!pr2
68000 Sieve Benchmark.......................Peter J. McInerney
                                                   New Zealand

Here are two versions of the Sieve of Eratosthenes for the MC68000.  They provide ample justification for the power claimed for this chip.

The first version is a fairly straightforward translation of the algorithm as presented in the November 1982 AAL, by Tony Brightwell.  Tony's best time in the 6502 was 183 seconds for 1000 repetitions; in my 12.5 MHz DTACK GROUNDED attached processor, 1000 repetitions took only 40 seconds.

Compare the 68000 code with the 6502 code, and I'm sure you will agree the 68000 version is much easier to understand.  Note the use of long instructions in the array clearing loop and the two-dimensional indexing in lines 1230 and 1310.  Other nice things are the shift left by 3 (multiply by 8) in line 1270 and the decrement & branch instructions in lines 1120 and 1400.  Also very useful is the postincrement address mode, which automatically increments the address kept in the referenced register by 1, 2, or 4 depending on the size of the operation.  This is used for popping off (downward growing) stacks or as here to advance through memory.  There is also a predecrement mode but I did not use it in these example programs.

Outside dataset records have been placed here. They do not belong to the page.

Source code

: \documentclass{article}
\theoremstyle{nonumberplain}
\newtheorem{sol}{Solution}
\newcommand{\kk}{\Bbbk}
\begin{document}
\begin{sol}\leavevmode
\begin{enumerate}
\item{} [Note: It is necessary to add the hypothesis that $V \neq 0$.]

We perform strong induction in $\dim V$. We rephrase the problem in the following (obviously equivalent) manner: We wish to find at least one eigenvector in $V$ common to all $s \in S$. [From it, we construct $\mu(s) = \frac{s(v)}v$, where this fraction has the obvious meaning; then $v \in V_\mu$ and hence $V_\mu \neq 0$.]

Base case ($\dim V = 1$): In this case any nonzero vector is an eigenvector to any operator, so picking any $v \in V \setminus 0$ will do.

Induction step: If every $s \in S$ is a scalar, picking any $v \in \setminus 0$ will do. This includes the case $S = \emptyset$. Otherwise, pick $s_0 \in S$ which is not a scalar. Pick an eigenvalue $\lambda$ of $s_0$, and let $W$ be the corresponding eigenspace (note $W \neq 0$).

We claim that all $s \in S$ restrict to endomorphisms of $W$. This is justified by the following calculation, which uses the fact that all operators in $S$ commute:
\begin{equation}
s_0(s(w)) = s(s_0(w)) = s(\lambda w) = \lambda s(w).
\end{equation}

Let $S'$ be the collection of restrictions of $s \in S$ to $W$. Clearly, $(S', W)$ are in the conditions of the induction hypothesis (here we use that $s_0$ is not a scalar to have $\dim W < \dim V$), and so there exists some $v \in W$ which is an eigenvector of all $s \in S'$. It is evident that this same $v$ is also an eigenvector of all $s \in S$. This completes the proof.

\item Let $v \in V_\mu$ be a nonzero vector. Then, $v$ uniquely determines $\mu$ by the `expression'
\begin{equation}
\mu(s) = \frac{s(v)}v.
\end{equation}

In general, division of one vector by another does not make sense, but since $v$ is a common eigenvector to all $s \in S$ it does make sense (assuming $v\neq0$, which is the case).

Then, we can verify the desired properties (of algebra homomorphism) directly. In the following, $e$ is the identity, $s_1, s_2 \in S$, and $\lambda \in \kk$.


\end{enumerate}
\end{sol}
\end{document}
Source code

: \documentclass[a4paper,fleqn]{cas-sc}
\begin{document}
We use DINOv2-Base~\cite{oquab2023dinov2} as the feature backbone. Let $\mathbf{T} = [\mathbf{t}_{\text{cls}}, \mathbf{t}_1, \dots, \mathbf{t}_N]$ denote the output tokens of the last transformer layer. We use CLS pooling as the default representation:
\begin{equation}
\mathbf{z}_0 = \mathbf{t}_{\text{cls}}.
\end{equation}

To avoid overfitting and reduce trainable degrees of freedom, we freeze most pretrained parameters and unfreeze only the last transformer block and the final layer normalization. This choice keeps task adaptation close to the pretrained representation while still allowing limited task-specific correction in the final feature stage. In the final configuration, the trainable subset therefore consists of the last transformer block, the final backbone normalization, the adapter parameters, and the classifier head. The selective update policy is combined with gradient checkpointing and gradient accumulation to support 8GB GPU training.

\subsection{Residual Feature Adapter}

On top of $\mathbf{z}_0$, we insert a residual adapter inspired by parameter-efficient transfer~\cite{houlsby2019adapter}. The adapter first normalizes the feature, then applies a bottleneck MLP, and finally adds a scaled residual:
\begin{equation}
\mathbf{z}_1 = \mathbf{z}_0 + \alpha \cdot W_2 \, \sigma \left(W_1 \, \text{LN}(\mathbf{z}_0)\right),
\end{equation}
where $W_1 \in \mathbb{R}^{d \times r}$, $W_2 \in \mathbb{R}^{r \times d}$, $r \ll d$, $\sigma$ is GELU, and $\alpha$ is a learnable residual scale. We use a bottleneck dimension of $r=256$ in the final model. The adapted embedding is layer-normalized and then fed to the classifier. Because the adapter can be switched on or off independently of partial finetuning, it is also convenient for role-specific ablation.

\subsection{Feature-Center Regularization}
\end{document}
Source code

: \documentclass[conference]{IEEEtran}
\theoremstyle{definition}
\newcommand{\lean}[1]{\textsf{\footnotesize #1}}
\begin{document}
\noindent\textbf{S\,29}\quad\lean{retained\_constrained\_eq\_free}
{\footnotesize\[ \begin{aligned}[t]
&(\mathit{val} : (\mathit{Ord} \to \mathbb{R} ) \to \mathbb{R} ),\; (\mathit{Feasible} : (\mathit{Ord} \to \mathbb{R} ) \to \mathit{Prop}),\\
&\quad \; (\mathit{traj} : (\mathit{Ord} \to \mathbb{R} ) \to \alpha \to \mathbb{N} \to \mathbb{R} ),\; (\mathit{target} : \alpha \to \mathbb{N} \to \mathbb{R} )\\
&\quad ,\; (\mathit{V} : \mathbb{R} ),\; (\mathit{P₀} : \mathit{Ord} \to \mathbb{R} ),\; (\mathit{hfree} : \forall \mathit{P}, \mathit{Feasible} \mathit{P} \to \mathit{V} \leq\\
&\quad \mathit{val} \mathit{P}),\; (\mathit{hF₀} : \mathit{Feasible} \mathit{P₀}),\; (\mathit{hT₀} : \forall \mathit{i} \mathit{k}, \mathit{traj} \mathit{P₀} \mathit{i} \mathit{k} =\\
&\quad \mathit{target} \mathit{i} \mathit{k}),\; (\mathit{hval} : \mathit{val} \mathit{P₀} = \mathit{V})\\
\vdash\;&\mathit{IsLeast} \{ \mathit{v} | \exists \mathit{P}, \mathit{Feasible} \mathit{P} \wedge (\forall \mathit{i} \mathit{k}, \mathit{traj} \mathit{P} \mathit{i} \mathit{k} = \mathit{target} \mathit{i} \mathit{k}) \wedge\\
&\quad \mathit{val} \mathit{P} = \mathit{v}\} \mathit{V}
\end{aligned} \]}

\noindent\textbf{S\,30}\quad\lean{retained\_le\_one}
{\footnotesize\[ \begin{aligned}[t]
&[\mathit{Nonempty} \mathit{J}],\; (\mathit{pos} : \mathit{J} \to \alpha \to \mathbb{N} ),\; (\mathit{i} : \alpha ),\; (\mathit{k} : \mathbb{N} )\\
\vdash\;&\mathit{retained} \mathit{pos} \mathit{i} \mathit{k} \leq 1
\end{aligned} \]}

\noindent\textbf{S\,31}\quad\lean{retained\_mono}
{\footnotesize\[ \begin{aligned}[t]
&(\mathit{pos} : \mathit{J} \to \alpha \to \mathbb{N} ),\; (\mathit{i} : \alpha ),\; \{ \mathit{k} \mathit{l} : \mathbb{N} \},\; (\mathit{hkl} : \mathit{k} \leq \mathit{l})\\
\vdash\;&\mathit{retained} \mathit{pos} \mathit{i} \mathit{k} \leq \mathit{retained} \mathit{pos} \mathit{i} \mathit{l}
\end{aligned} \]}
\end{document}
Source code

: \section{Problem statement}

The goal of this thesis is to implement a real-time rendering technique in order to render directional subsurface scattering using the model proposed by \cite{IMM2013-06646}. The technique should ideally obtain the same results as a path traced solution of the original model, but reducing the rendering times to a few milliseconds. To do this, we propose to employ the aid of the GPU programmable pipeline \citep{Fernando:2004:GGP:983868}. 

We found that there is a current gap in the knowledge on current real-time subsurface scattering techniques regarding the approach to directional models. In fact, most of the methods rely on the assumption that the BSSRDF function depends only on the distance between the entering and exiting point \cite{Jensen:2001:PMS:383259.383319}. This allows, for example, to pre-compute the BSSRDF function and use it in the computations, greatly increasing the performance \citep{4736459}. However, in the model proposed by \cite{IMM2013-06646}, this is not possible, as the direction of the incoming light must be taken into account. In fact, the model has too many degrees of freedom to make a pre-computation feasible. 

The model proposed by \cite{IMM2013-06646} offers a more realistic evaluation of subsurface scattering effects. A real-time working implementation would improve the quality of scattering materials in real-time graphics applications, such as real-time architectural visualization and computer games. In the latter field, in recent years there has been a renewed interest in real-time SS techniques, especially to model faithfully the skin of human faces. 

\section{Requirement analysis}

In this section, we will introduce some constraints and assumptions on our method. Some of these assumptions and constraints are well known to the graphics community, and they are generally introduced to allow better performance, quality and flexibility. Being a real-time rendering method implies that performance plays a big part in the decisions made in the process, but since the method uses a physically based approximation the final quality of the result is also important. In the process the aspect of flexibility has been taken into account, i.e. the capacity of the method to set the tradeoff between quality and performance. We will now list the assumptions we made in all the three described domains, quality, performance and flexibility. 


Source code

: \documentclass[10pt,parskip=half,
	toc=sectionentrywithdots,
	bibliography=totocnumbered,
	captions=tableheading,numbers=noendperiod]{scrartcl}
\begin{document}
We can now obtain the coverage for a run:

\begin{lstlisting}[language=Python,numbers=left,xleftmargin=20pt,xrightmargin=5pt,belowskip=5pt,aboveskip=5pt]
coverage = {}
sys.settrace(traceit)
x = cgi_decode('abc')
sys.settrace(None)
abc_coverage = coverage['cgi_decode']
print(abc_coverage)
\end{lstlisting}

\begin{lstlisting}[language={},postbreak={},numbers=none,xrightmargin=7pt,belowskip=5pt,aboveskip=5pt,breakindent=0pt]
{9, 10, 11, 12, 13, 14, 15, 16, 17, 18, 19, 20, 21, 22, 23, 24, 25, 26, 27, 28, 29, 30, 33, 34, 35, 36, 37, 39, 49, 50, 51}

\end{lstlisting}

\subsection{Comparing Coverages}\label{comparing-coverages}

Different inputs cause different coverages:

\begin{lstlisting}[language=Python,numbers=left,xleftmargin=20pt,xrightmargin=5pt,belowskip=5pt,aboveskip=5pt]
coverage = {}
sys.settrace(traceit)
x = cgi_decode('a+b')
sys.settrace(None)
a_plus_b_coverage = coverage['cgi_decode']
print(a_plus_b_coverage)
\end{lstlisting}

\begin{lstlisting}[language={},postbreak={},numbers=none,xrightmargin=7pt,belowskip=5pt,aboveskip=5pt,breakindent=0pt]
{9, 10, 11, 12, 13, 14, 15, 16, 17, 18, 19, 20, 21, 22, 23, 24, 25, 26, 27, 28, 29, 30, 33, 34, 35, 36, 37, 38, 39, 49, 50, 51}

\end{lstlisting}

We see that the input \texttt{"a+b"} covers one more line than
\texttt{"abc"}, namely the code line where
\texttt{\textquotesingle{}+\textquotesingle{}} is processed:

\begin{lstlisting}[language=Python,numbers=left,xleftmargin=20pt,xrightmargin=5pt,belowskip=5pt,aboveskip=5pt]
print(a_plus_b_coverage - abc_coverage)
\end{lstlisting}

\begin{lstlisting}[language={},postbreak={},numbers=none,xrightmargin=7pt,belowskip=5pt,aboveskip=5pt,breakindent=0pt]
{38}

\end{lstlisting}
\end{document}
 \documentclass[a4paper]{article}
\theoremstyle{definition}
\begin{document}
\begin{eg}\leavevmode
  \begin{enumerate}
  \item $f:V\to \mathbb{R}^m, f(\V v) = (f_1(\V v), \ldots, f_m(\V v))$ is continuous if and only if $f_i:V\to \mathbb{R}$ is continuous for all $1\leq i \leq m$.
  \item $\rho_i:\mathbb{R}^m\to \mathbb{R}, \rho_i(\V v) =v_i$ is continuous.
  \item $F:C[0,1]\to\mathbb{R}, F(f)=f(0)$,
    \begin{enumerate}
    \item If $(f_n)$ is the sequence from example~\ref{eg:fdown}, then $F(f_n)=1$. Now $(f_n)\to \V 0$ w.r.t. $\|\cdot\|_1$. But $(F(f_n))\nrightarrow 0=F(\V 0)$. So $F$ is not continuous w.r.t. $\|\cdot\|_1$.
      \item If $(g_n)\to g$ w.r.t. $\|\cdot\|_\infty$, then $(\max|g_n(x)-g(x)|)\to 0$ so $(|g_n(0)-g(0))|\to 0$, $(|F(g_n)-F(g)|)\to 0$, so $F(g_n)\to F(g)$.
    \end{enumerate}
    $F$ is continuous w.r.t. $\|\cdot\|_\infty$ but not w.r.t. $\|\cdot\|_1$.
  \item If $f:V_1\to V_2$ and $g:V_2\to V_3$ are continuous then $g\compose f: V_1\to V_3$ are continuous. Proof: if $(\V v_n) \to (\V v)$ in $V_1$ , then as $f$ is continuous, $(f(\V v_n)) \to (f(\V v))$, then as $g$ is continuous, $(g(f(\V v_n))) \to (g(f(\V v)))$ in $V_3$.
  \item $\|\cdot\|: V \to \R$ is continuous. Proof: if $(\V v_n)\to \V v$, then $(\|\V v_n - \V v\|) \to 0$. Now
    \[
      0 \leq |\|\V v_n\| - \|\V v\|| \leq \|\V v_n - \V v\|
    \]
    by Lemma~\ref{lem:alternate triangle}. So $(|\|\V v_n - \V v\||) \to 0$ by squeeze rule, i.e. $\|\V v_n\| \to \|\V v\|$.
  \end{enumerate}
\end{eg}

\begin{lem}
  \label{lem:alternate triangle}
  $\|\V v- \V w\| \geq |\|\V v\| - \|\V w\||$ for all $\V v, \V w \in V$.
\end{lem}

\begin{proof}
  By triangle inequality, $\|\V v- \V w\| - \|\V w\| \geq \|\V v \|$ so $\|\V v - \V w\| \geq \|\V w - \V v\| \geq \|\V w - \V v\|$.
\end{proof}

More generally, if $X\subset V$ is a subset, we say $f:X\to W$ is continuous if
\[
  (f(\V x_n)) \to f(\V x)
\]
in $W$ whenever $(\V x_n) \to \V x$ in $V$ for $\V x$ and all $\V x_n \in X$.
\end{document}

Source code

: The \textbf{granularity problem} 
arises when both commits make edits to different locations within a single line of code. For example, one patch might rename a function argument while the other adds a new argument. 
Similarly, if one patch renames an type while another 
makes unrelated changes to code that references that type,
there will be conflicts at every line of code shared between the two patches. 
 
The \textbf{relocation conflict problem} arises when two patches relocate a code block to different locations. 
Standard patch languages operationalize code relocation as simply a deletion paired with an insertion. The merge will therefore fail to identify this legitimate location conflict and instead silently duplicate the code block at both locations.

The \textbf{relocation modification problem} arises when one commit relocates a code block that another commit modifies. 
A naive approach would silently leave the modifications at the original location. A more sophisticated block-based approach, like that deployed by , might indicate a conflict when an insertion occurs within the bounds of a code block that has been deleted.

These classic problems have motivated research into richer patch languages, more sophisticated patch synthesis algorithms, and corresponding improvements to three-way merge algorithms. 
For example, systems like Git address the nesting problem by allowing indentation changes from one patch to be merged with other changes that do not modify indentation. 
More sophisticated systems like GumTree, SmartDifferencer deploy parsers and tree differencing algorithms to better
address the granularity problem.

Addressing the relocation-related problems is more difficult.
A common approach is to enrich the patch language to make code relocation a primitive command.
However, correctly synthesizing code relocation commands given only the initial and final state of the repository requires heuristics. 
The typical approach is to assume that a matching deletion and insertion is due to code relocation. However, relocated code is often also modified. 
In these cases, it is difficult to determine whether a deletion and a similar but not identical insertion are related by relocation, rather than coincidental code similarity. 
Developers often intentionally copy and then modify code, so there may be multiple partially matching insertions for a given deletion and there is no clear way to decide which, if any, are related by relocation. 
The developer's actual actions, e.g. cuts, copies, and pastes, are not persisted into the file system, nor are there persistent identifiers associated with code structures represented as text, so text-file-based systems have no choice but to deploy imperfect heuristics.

The second version uses a modified algorithm.  The changes I made should apply to the 6502 version also, improving it in about the same proportion.

!lm+3
!pp-3
*  Since we are ignoring even numbers, we may as well leave them out of the array entirely, thus halving the array size.

*  We can therefore simplify the formula for odd squares from S*8+1 to S*4.

*  We can even do away with the *4 part by adding 4 each time rather than 1.

*  The initial array clearing loop can be made faster by using more than one CLR instruction per loop.
!lm-3
!pp0

This modified version does 1000 iterations in only 33 seconds!  It is only slightly harder to follow than the first version, and only slightly larger.  In fact, if we forego the final modification above, the code is actually shorter.  I think most of the speedup comes from halving the array size.

If you have a Macintosh, and can manage to load machine code into it, you should find everything running about half as fast as my DTACK GROUNDED board.

[ We tried the program on our QWERTY Q-68 board, and it took roughly 10 times as long as Peter's DG board.  Understandable, since it was using Apple memory at .5MHz rate for all work.  (Bill&Bob) ]